◆ Work instructions
Examine the data below and state how many lines contain "LinkedLists", offering no other words.

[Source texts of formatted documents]
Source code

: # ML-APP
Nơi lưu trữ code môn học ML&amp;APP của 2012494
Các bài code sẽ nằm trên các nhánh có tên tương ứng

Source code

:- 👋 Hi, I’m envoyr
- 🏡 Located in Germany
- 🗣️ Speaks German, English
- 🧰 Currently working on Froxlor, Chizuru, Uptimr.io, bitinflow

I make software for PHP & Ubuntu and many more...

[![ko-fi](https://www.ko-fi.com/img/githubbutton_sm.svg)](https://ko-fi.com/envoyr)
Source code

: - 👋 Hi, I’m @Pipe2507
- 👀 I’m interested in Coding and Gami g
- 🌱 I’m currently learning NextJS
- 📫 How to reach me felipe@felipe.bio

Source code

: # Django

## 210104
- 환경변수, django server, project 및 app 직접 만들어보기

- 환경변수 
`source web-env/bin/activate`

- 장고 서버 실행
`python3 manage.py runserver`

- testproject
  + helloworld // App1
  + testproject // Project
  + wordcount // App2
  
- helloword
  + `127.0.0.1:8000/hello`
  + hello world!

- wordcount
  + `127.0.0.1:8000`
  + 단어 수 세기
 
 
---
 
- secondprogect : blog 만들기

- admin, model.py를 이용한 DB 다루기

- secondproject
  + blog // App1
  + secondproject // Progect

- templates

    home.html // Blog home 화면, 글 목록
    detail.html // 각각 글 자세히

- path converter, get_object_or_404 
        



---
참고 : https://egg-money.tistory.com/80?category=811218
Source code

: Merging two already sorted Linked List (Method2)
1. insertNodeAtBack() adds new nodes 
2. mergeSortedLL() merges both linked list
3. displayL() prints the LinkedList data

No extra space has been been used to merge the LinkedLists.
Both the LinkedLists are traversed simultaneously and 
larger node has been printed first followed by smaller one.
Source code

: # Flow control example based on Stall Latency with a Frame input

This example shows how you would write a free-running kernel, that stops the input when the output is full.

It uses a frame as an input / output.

◆ Exercise result
2